* _Instructions to follow_: Retrieve each line that contains the word "Feature" from the entries below.

Plain-text document sources:
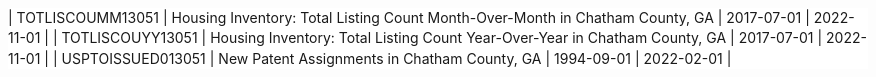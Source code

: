 | TOTLISCOUMM13051          | Housing Inventory: Total Listing Count Month-Over-Month in Chatham County, GA                                                                                               | 2017-07-01          | 2022-11-01        |
| TOTLISCOUYY13051          | Housing Inventory: Total Listing Count Year-Over-Year in Chatham County, GA                                                                                                 | 2017-07-01          | 2022-11-01        |
| USPTOISSUED013051         | New Patent Assignments in Chatham County, GA                                                                                                                                | 1994-09-01          | 2022-02-01        |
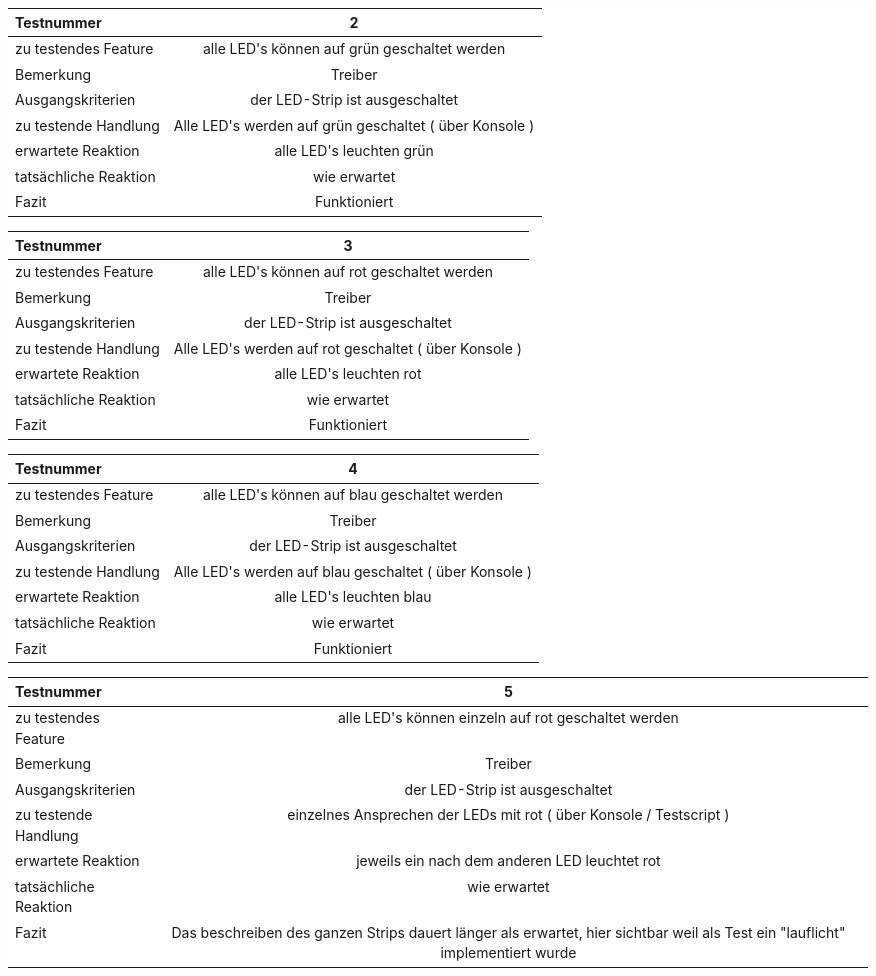 | Testnummer | 2 |
|:-----------------|:---------------------------------------:|
| zu testendes Feature | alle LED's können auf grün geschaltet werden  |
| Bemerkung | Treiber |
| Ausgangskriterien | der LED-Strip ist ausgeschaltet |
| zu testende Handlung | Alle LED's werden auf grün geschaltet ( über Konsole ) | 
| erwartete Reaktion | alle LED's leuchten grün | 
| tatsächliche Reaktion | wie erwartet |
| Fazit |  Funktioniert |

| Testnummer | 3 |
|:-----------------|:---------------------------------------:|
| zu testendes Feature | alle LED's können auf rot geschaltet werden  |
| Bemerkung | Treiber |
| Ausgangskriterien | der LED-Strip ist ausgeschaltet |
| zu testende Handlung | Alle LED's werden auf rot geschaltet ( über Konsole ) | 
| erwartete Reaktion | alle LED's leuchten rot | 
| tatsächliche Reaktion | wie erwartet |
| Fazit |  Funktioniert |

| Testnummer | 4 |
|:-----------------|:---------------------------------------:|
| zu testendes Feature | alle LED's können auf blau geschaltet werden  |
| Bemerkung | Treiber |
| Ausgangskriterien | der LED-Strip ist ausgeschaltet |
| zu testende Handlung | Alle LED's werden auf blau geschaltet ( über Konsole ) | 
| erwartete Reaktion | alle LED's leuchten blau | 
| tatsächliche Reaktion | wie erwartet |
| Fazit |  Funktioniert |

| Testnummer | 5 |
|:-----------------|:---------------------------------------:|
| zu testendes Feature | alle LED's können einzeln auf rot geschaltet werden |
| Bemerkung | Treiber |
| Ausgangskriterien | der LED-Strip ist ausgeschaltet |
| zu testende Handlung | einzelnes Ansprechen der LEDs mit rot ( über Konsole / Testscript )  | 
| erwartete Reaktion |jeweils ein nach dem anderen LED leuchtet rot | 
| tatsächliche Reaktion | wie erwartet |
| Fazit |  Das beschreiben des ganzen Strips dauert länger als erwartet, hier sichtbar weil als Test ein "lauflicht" implementiert wurde |
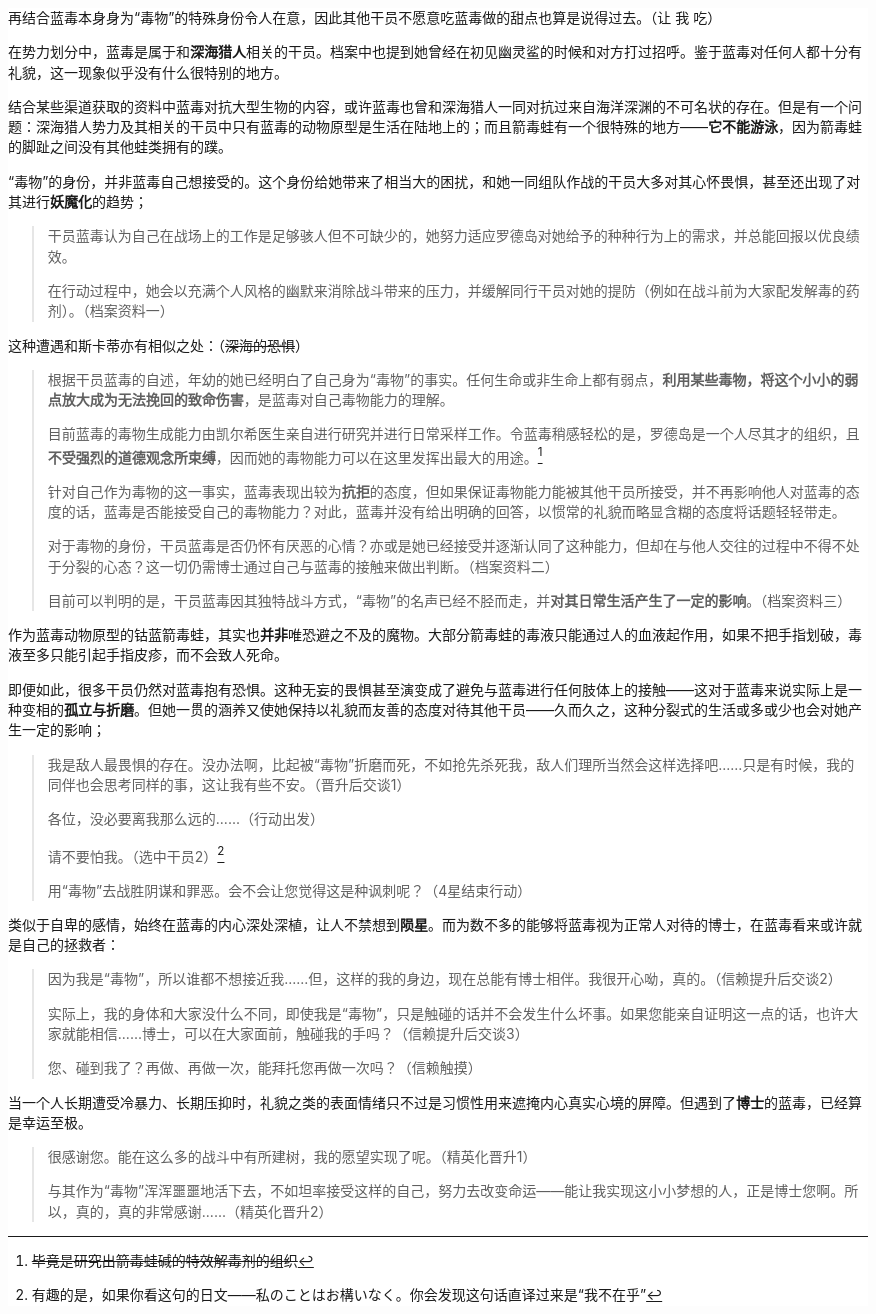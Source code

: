 [^6]: 发霉的面包：<br>![发霉的食物真不能吃？将镜头放大1600倍，看清后再也不敢乱吃了- 生活资讯(娱乐新闻网)](https://tva1.sinaimg.cn/large/008i3skNgy1gwctnwav90j30ht0c1myx.jpg)

再结合蓝毒本身身为“毒物”的特殊身份令人在意，因此其他干员不愿意吃蓝毒做的甜点也算是说得过去。（让  我  吃）

在势力划分中，蓝毒是属于和**深海猎人**相关的干员。档案中也提到她曾经在初见幽灵鲨的时候和对方打过招呼。鉴于蓝毒对任何人都十分有礼貌，这一现象似乎没有什么很特别的地方。

结合某些渠道获取的资料中蓝毒对抗大型生物的内容，或许蓝毒也曾和深海猎人一同对抗过来自海洋深渊的不可名状的存在。但是有一个问题：深海猎人势力及其相关的干员中只有蓝毒的动物原型是生活在陆地上的；而且箭毒蛙有一个很特殊的地方——**它不能游泳**，因为箭毒蛙的脚趾之间没有其他蛙类拥有的蹼。

“毒物”的身份，并非蓝毒自己想接受的。这个身份给她带来了相当大的困扰，和她一同组队作战的干员大多对其心怀畏惧，甚至还出现了对其进行**妖魔化**的趋势；

> 干员蓝毒认为自己在战场上的工作是足够骇人但不可缺少的，她努力适应罗德岛对她给予的种种行为上的需求，并总能回报以优良绩效。
>
> 在行动过程中，她会以充满个人风格的幽默来消除战斗带来的压力，并缓解同行干员对她的提防（例如在战斗前为大家配发解毒的药剂）。（档案资料一）

这种遭遇和斯卡蒂亦有相似之处：（~~深海的恐惧~~）

> 根据干员蓝毒的自述，年幼的她已经明白了自己身为“毒物”的事实。任何生命或非生命上都有弱点，**利用某些毒物，将这个小小的弱点放大成为无法挽回的致命伤害**，是蓝毒对自己毒物能力的理解。
>
> 目前蓝毒的毒物生成能力由凯尔希医生亲自进行研究并进行日常采样工作。令蓝毒稍感轻松的是，罗德岛是一个人尽其才的组织，且**不受强烈的道德观念所束缚**，因而她的毒物能力可以在这里发挥出最大的用途。[^8]
>
> 针对自己作为毒物的这一事实，蓝毒表现出较为**抗拒**的态度，但如果保证毒物能力能被其他干员所接受，并不再影响他人对蓝毒的态度的话，蓝毒是否能接受自己的毒物能力？对此，蓝毒并没有给出明确的回答，以惯常的礼貌而略显含糊的态度将话题轻轻带走。
>
> 对于毒物的身份，干员蓝毒是否仍怀有厌恶的心情？亦或是她已经接受并逐渐认同了这种能力，但却在与他人交往的过程中不得不处于分裂的心态？这一切仍需博士通过自己与蓝毒的接触来做出判断。（档案资料二）
>
> 目前可以判明的是，干员蓝毒因其独特战斗方式，“毒物”的名声已经不胫而走，并**对其日常生活产生了一定的影响**。（档案资料三）

作为蓝毒动物原型的钴蓝箭毒蛙，其实也**并非**唯恐避之不及的魔物。大部分箭毒蛙的毒液只能通过人的血液起作用，如果不把手指划破，毒液至多只能引起手指皮疹，而不会致人死命。

即便如此，很多干员仍然对蓝毒抱有恐惧。这种无妄的畏惧甚至演变成了避免与蓝毒进行任何肢体上的接触——这对于蓝毒来说实际上是一种变相的**孤立与折磨**。但她一贯的涵养又使她保持以礼貌而友善的态度对待其他干员——久而久之，这种分裂式的生活或多或少也会对她产生一定的影响；

> 我是敌人最畏惧的存在。没办法啊，比起被“毒物”折磨而死，不如抢先杀死我，敌人们理所当然会这样选择吧......只是有时候，我的同伴也会思考同样的事，这让我有些不安。（晋升后交谈1）
> 
> 各位，没必要离我那么远的......（行动出发）
> 
> 请不要怕我。（选中干员2）[^10]
> 
> 用“毒物”去战胜阴谋和罪恶。会不会让您觉得这是种讽刺呢？（4星结束行动）

[^10]: 有趣的是，如果你看这句的日文——私のことはお構いなく。你会发现这句话直译过来是“我不在乎”



类似于自卑的感情，始终在蓝毒的内心深处深植，让人不禁想到**陨星**。而为数不多的能够将蓝毒视为正常人对待的博士，在蓝毒看来或许就是自己的拯救者：

> 因为我是“毒物”，所以谁都不想接近我......但，这样的我的身边，现在总能有博士相伴。我很开心呦，真的。（信赖提升后交谈2）
> 
> 实际上，我的身体和大家没什么不同，即使我是“毒物”，只是触碰的话并不会发生什么坏事。如果您能亲自证明这一点的话，也许大家就能相信......博士，可以在大家面前，触碰我的手吗？（信赖提升后交谈3）
> 
> 您、碰到我了？再做、再做一次，能拜托您再做一次吗？（信赖触摸）

当一个人长期遭受冷暴力、长期压抑时，礼貌之类的表面情绪只不过是习惯性用来遮掩内心真实心境的屏障。但遇到了**博士**的蓝毒，已经算是幸运至极。

> 很感谢您。能在这么多的战斗中有所建树，我的愿望实现了呢。（精英化晋升1）
> 
> 与其作为“毒物”浑浑噩噩地活下去，不如坦率接受这样的自己，努力去改变命运——能让我实现这小小梦想的人，正是博士您啊。所以，真的，真的非常感谢......（精英化晋升2）


[^9]: 如果你善于观察，多次出现的**BP-DF**字样就是**B**lue **p**oison **d**art **f**rog的首字母（不是<i><strong>d</strong>eep♂<strong>f</strong>antasy</i>）<br>![image-20211113154856334](https://tva1.sinaimg.cn/large/008i3skNgy1gwdkm77zplj30be06umx9.jpg)
[^4]: 某网站评价蓝色食物为——“**Instagram-able**”
[^7]: ~~看看你，阿米娅~~<br>![img](https://tva1.sinaimg.cn/large/008i3skNgy1gwcu1jdc2lj30ip0vltcc.jpg)
[^3]: 蓝毒二技能同时攻击3个敌人，清低甲杂兵堪比群狙，专1后对主目标多射一次更是大幅提升输出。
[^2]: 感谢**LLC**老师没有将蓝毒的眼睛画鼓起来<br>![img](https://tva1.sinaimg.cn/large/008i3skNgy1gwcsd0enujj30cn0cugmo.jpg)
[^1]: 箭毒蛙碱与神经细胞的**钠离子通道**结合，并使其不可逆转地打开，导致瘫痪和死亡，目前**没有任何已知的解毒剂**。（然鹅万能的泰拉科技提供了解药（~~河豚干员的毒素~~？））<br>![Skeletal formula of batrachotoxin](https://tva1.sinaimg.cn/large/008i3skNgy1gwcs20slinj31cs0u0jtg.jpg)同时，该毒素是箭毒蛙捕食当地的某种蚂蚁和虱子所吃植物转化而来，所以人工驯养会变得没有毒性
[^8]: ~~毕竟是研究出箭毒蛙碱的特效解毒剂的组织~~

* _Output for this task_:
| zu testendes Feature | alle LED's können auf grün geschaltet werden  |
| zu testendes Feature | alle LED's können auf rot geschaltet werden  |
| zu testendes Feature | alle LED's können auf blau geschaltet werden  |
| zu testendes Feature | alle LED's können einzeln auf rot geschaltet werden |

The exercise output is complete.